Black Static
- Cover of The Third Alternative
- Editor: Andy Cox
- Categories: Horror
- Frequency: Bimonthly
- Founded: 1994
- Company: TTA Press
- Country: United Kingdom
- Based in: Witcham, Cambridgeshire, England
- Language: English
- Website: ttapress.com/blackstatic/
- ISSN: 1753-0709

= Black Static =

Speculative fiction magazine

Black Static, formerly The 3rd Alternative, was a British horror magazine edited by Andy Cox. The magazine twice won the British Fantasy Award for "Best Magazine" while The 3rd Alternative twice won the same award for Best Small Press. In addition, individual stories published in the magazine won other awards and were reprinted in a number of collections of the year's best fiction.

Black Static was published by TTA Press alongside sister publications Crimewave, which takes a similarly idiosyncratic approach to crime fiction, and the long-running science fiction magazine Interzone. Together, The 3rd Alternative and Black Static were published for nearly 30 years.

== The 3rd Alternative ==

Founded in December 1993 as The 3rd Alternative, the magazine originally focused on a larger range of dark stories, often publishing science fiction, fantasy, and slipstream alongside horror. The 3rd Alternative ran for 42 issues before going on a short hiatus in 2005 after the acquisition of Interzone magazine by TTA Press.

== Black Static ==

In 2007 The 3rd Alternative was relaunched. Now focused exclusively on weird and horror fiction, the magazine was retitled Black Static. Authors published in Black Static include Nicholas Royle, Conrad Williams, Christopher Fowler, Aliette de Bodard, Steve Rasnic Tem, Nina Allan, Matthew Holness, Alexander Glass, Simon Avery, Gary McMahon, Gary Fry, Peter Tennant, Carole Johnston, Chris Kelso and Mike O'Driscoll. In addition, Black Static has also run opinion columns by Stephen Volk and Lynda E. Rucker as well book reviews by Peter Tennant and media reviews by Gary Couzens.
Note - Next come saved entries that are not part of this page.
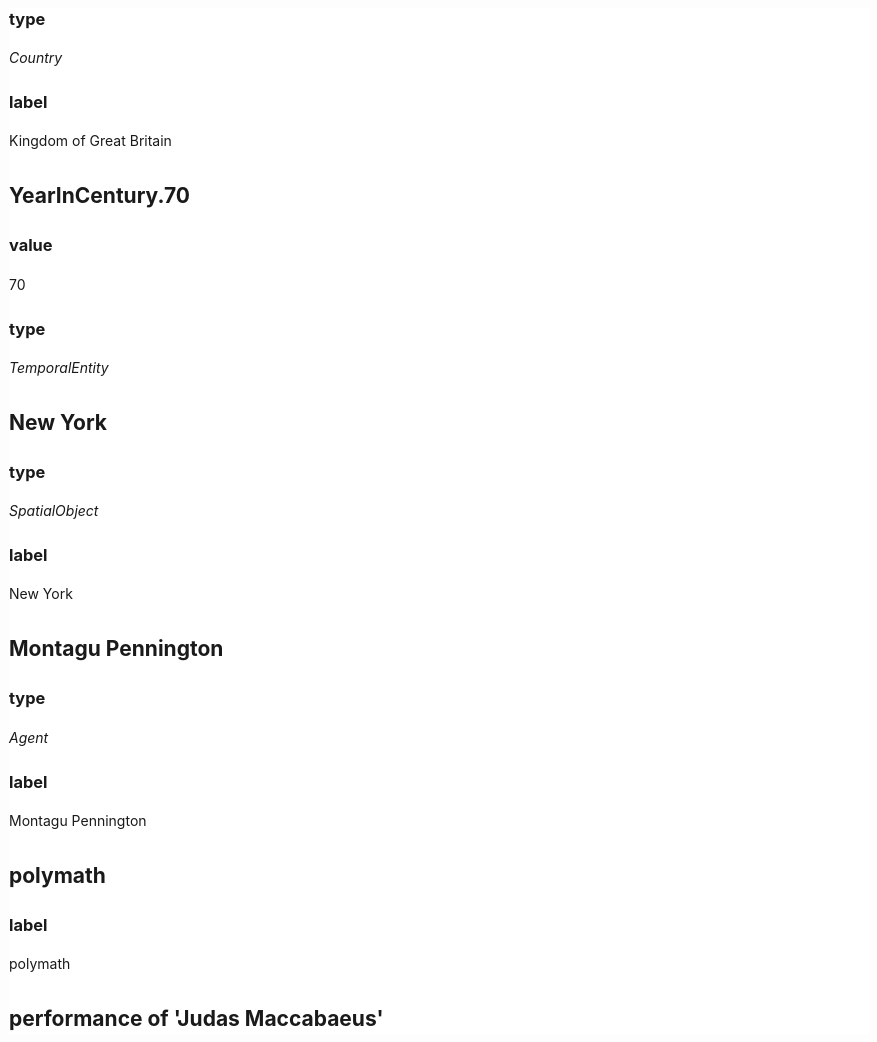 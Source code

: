 ### type


*Country*

### label


Kingdom of Great Britain

## YearInCentury.70

### value


70

### type


*TemporalEntity*

## New York

### type


*SpatialObject*

### label


New York

## Montagu Pennington

### type


*Agent*

### label


Montagu Pennington

## polymath

### label


polymath

## performance of 'Judas Maccabaeus'
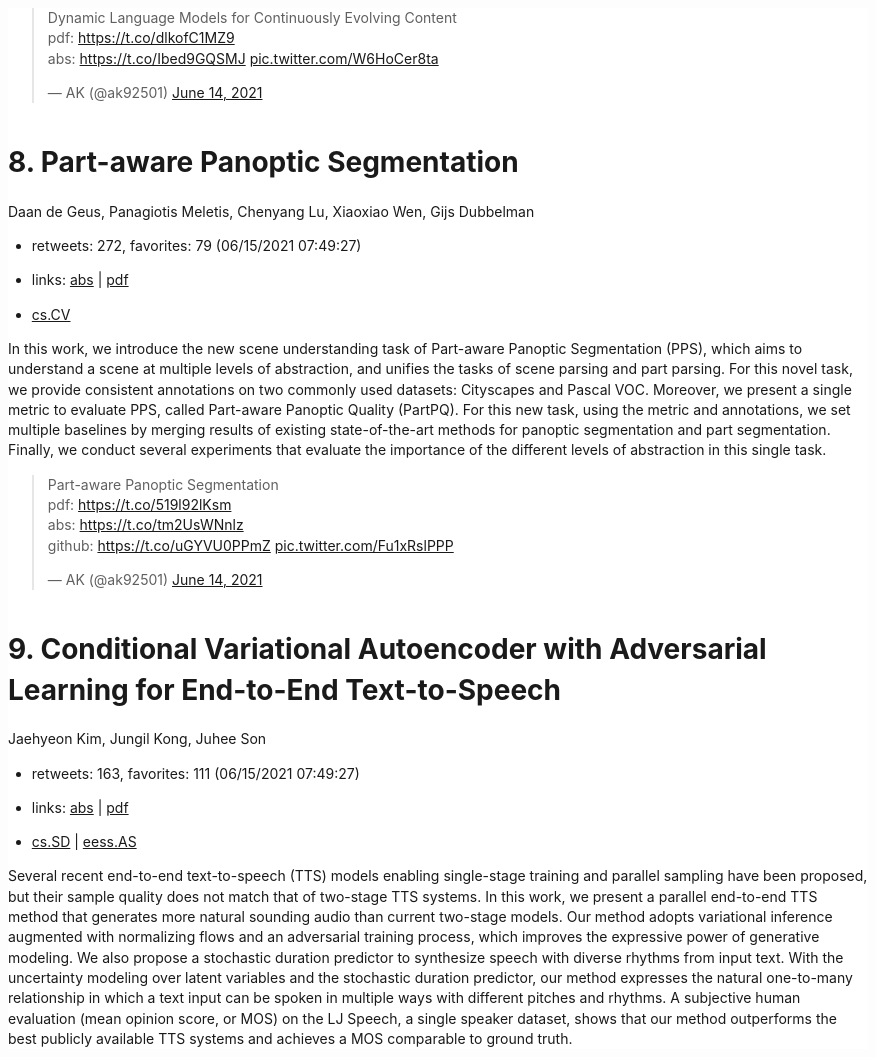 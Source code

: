 <blockquote class="twitter-tweet"><p lang="en" dir="ltr">Dynamic Language Models for Continuously Evolving Content<br>pdf: <a href="https://t.co/dlkofC1MZ9">https://t.co/dlkofC1MZ9</a><br>abs: <a href="https://t.co/Ibed9GQSMJ">https://t.co/Ibed9GQSMJ</a> <a href="https://t.co/W6HoCer8ta">pic.twitter.com/W6HoCer8ta</a></p>&mdash; AK (@ak92501) <a href="https://twitter.com/ak92501/status/1404260061967433731?ref_src=twsrc%5Etfw">June 14, 2021</a></blockquote>
<script async src="https://platform.twitter.com/widgets.js" charset="utf-8"></script>




# 8. Part-aware Panoptic Segmentation

Daan de Geus, Panagiotis Meletis, Chenyang Lu, Xiaoxiao Wen, Gijs Dubbelman

- retweets: 272, favorites: 79 (06/15/2021 07:49:27)

- links: [abs](https://arxiv.org/abs/2106.06351) | [pdf](https://arxiv.org/pdf/2106.06351)
- [cs.CV](https://arxiv.org/list/cs.CV/recent)

In this work, we introduce the new scene understanding task of Part-aware Panoptic Segmentation (PPS), which aims to understand a scene at multiple levels of abstraction, and unifies the tasks of scene parsing and part parsing. For this novel task, we provide consistent annotations on two commonly used datasets: Cityscapes and Pascal VOC. Moreover, we present a single metric to evaluate PPS, called Part-aware Panoptic Quality (PartPQ). For this new task, using the metric and annotations, we set multiple baselines by merging results of existing state-of-the-art methods for panoptic segmentation and part segmentation. Finally, we conduct several experiments that evaluate the importance of the different levels of abstraction in this single task.

<blockquote class="twitter-tweet"><p lang="en" dir="ltr">Part-aware Panoptic Segmentation<br>pdf: <a href="https://t.co/519l92lKsm">https://t.co/519l92lKsm</a><br>abs: <a href="https://t.co/tm2UsWNnlz">https://t.co/tm2UsWNnlz</a><br>github: <a href="https://t.co/uGYVU0PPmZ">https://t.co/uGYVU0PPmZ</a> <a href="https://t.co/Fu1xRslPPP">pic.twitter.com/Fu1xRslPPP</a></p>&mdash; AK (@ak92501) <a href="https://twitter.com/ak92501/status/1404303462221815808?ref_src=twsrc%5Etfw">June 14, 2021</a></blockquote>
<script async src="https://platform.twitter.com/widgets.js" charset="utf-8"></script>




# 9. Conditional Variational Autoencoder with Adversarial Learning for  End-to-End Text-to-Speech

Jaehyeon Kim, Jungil Kong, Juhee Son

- retweets: 163, favorites: 111 (06/15/2021 07:49:27)

- links: [abs](https://arxiv.org/abs/2106.06103) | [pdf](https://arxiv.org/pdf/2106.06103)
- [cs.SD](https://arxiv.org/list/cs.SD/recent) | [eess.AS](https://arxiv.org/list/eess.AS/recent)

Several recent end-to-end text-to-speech (TTS) models enabling single-stage training and parallel sampling have been proposed, but their sample quality does not match that of two-stage TTS systems. In this work, we present a parallel end-to-end TTS method that generates more natural sounding audio than current two-stage models. Our method adopts variational inference augmented with normalizing flows and an adversarial training process, which improves the expressive power of generative modeling. We also propose a stochastic duration predictor to synthesize speech with diverse rhythms from input text. With the uncertainty modeling over latent variables and the stochastic duration predictor, our method expresses the natural one-to-many relationship in which a text input can be spoken in multiple ways with different pitches and rhythms. A subjective human evaluation (mean opinion score, or MOS) on the LJ Speech, a single speaker dataset, shows that our method outperforms the best publicly available TTS systems and achieves a MOS comparable to ground truth.
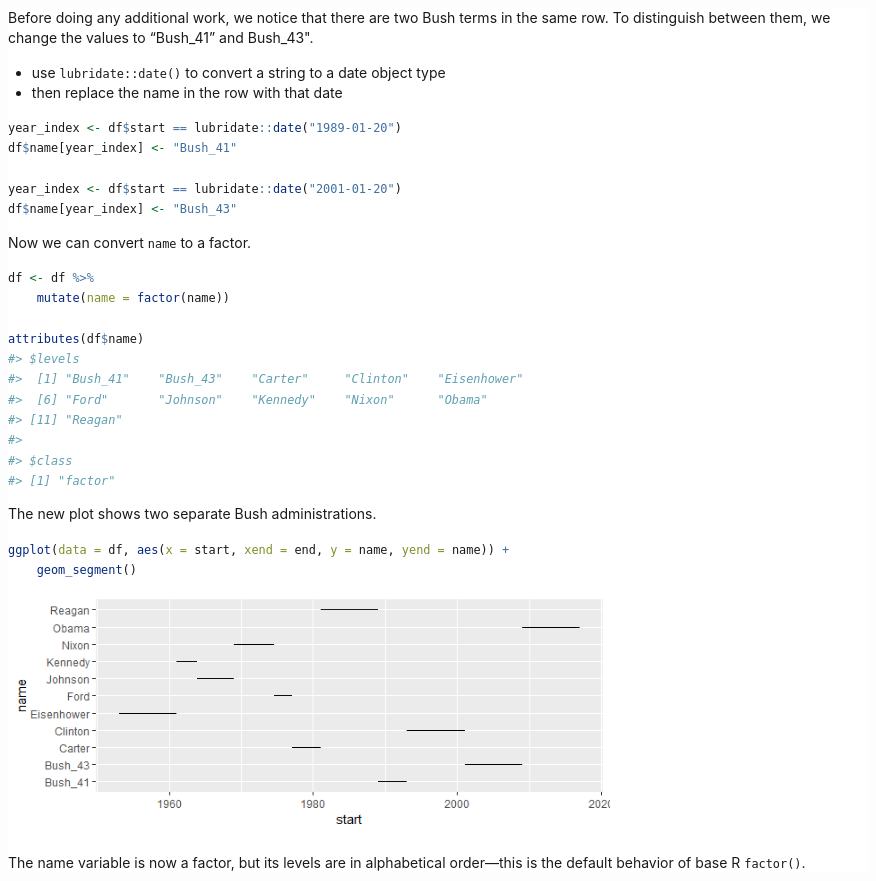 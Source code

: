 Before doing any additional work, we notice that there are two Bush
terms in the same row. To distinguish between them, we change the values
to “Bush\_41” and Bush\_43".

  - use `lubridate::date()` to convert a string to a date object type
  - then replace the name in the row with that date



``` r
year_index <- df$start == lubridate::date("1989-01-20")
df$name[year_index] <- "Bush_41"

year_index <- df$start == lubridate::date("2001-01-20")
df$name[year_index] <- "Bush_43"
```

Now we can convert `name` to a factor.

``` r
df <- df %>% 
    mutate(name = factor(name))

attributes(df$name)
#> $levels
#>  [1] "Bush_41"    "Bush_43"    "Carter"     "Clinton"    "Eisenhower"
#>  [6] "Ford"       "Johnson"    "Kennedy"    "Nixon"      "Obama"     
#> [11] "Reagan"    
#> 
#> $class
#> [1] "factor"
```

The new plot shows two separate Bush administrations.

``` r
ggplot(data = df, aes(x = start, xend = end, y = name, yend = name)) +
    geom_segment()
```

<img src="images/cm107-unnamed-chunk-9-1.png" width="70%" />

The name variable is now a factor, but its levels are in alphabetical
order—this is the default behavior of base R `factor()`.
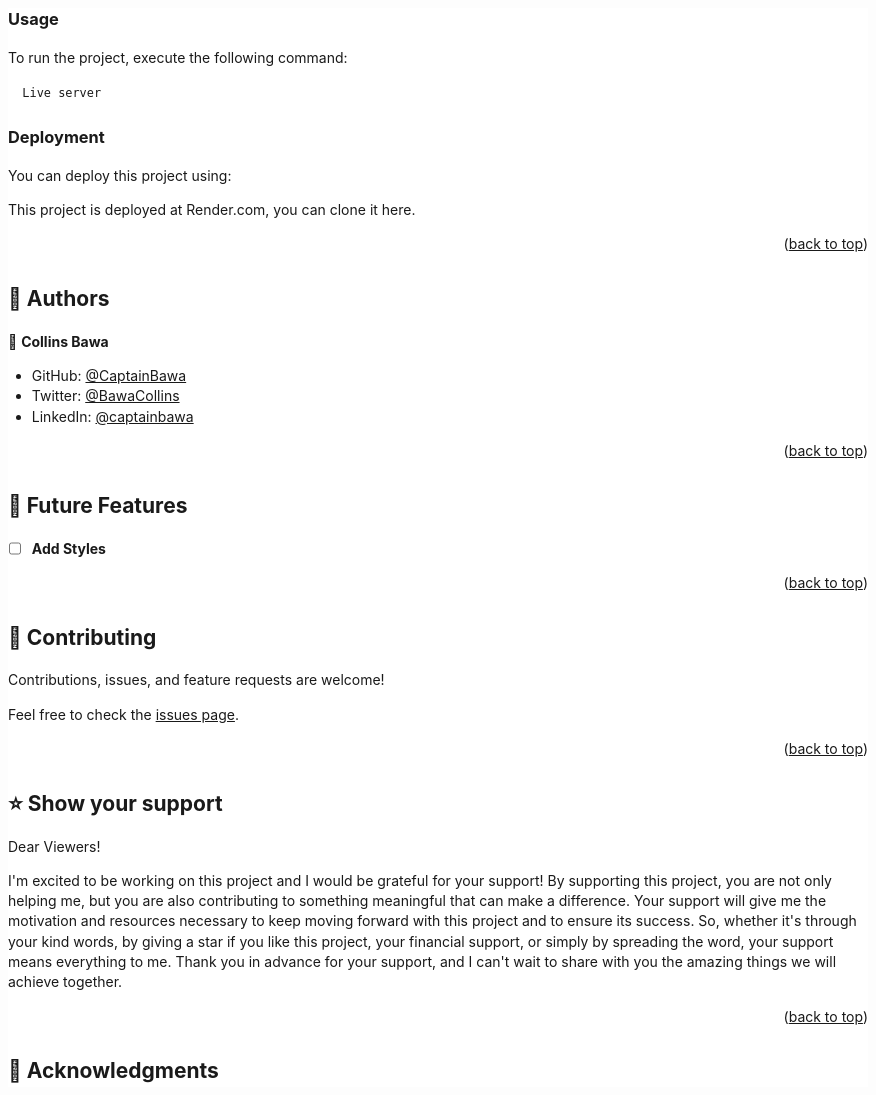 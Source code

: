 ### Usage

To run the project, execute the following command:

```sh
  Live server
```

### Deployment

You can deploy this project using:

This project is deployed at Render.com, you can clone it here.

<p align="right">(<a href="#readme-top">back to top</a>)</p>

## 👥 Authors <a name="authors"></a>

👤 **Collins Bawa**

- GitHub: [@CaptainBawa](https://github.com/CaptainBawa)
- Twitter: [@BawaCollins](https://twitter.com/BawaCollins)
- LinkedIn: [@captainbawa](https://www.linkedin.com/in/captainbawa/)

<p align="right">(<a href="#readme-top">back to top</a>)</p>

## 🔭 Future Features <a name="future-features"></a>

- [ ] **Add Styles**

<p align="right">(<a href="#readme-top">back to top</a>)</p>

## 🤝 Contributing <a name="contributing"></a>

Contributions, issues, and feature requests are welcome!

Feel free to check the [issues page](https://github.com/CaptainBawa/Bookstore/issues).

<p align="right">(<a href="#readme-top">back to top</a>)</p>

## ⭐️ Show your support <a name="support"></a>

Dear Viewers!

I'm excited to be working on this project and I would be grateful for your support! By supporting this project, you are not only helping me, but you are also contributing to something meaningful that can make a difference. Your support will give me the motivation and resources necessary to keep moving forward with this project and to ensure its success. So, whether it's through your kind words, by giving a star if you like this project, your financial support, or simply by spreading the word, your support means everything to me. Thank you in advance for your support, and I can't wait to share with you the amazing things we will achieve together.

<p align="right">(<a href="#readme-top">back to top</a>)</p>

## 🙏 Acknowledgments <a name="acknowledgements"></a>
In February 2021, the format was changed to a double issue and the ability to purchase subscriptions was ended with the aim of winding the magazine down pending editor Andy Cox's retirement. The final edition of Black Static was the combined double issue 82/83 and was released in July 2023.

== Awards ==

During its 42 issue run, The 3rd Alternative won a number of awards including two British Fantasy Awards for "Best Small Press" and a BFA short story award for "Dancing About Architecture" by Martin Simpson. Since the magazine relaunched as Black Static, the story "My Stone Desire" by Joel Lane has won a British Fantasy Award, while other stories have been reprinted in collections such as Best Horror of the Year. In both 2011 and 2012, Black Static won the British Fantasy Award for Best Magazine/Periodical.